In California, a hotbed for wild-eyed anti-vaccination propaganda, the tide is shifting and childhood vaccinations are, thankfully, on the rise.
Via NPR: The California Department of Public Health reported that for the 2015-2016 school year, nearly 93 percent of kindergartners had had their shots. Congrats, Golden State! This number is a 2.5 percent increase from the 2014-2015 school year, which included last January’s measles outbreak that was tied to Disneyland and spread nationwide.
Last February, state legislators brought forth a bill eliminating the personal belief exemption, which allows an alarming number of California parents to opt out of vaccines. The elimination became law, and will take effect in July. But the the numbers of parents declining to vaccinate their kids is already down and will hopefully stay that way.
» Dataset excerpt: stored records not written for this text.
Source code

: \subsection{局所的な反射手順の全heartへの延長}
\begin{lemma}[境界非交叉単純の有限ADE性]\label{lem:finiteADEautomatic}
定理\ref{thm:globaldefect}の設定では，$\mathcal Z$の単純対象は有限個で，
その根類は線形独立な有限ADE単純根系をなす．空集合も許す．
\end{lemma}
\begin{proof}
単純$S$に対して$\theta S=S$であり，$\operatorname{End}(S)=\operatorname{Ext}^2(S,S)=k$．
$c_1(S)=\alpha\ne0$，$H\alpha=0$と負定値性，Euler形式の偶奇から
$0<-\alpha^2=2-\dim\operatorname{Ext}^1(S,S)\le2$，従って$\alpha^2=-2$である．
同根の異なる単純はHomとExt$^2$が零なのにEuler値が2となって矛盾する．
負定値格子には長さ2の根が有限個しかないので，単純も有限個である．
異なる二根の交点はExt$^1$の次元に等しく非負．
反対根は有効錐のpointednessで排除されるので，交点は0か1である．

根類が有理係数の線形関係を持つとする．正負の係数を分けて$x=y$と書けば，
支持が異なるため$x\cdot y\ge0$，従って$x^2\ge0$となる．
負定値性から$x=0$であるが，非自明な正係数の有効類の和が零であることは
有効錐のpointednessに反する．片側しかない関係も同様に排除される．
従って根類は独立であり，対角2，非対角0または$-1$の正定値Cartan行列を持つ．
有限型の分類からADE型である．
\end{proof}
“I can only assume that this is in part a response to ... the measles outbreak and the publicity that that received,” says Dr. Art Reingold, head of epidemiology at the University of California, Berkeley School of Public Health. “It’s unfortunate that fear or outbreaks of disease are necessary to get people to do what we’d like them to do, but I think that’s human nature.”
Another reason for the uptick in vaccinations are schools curbing “conditional” admissions. Many institutions, which are supposed to turn away students who haven’t been fully vaccinated, were allowing them to attend classes conditionally and trusting parents to fully vaccinate their rugrats later. Last year, California state officials worked with schools to end these kinds of admissions and ensure that the kids have all of their shots.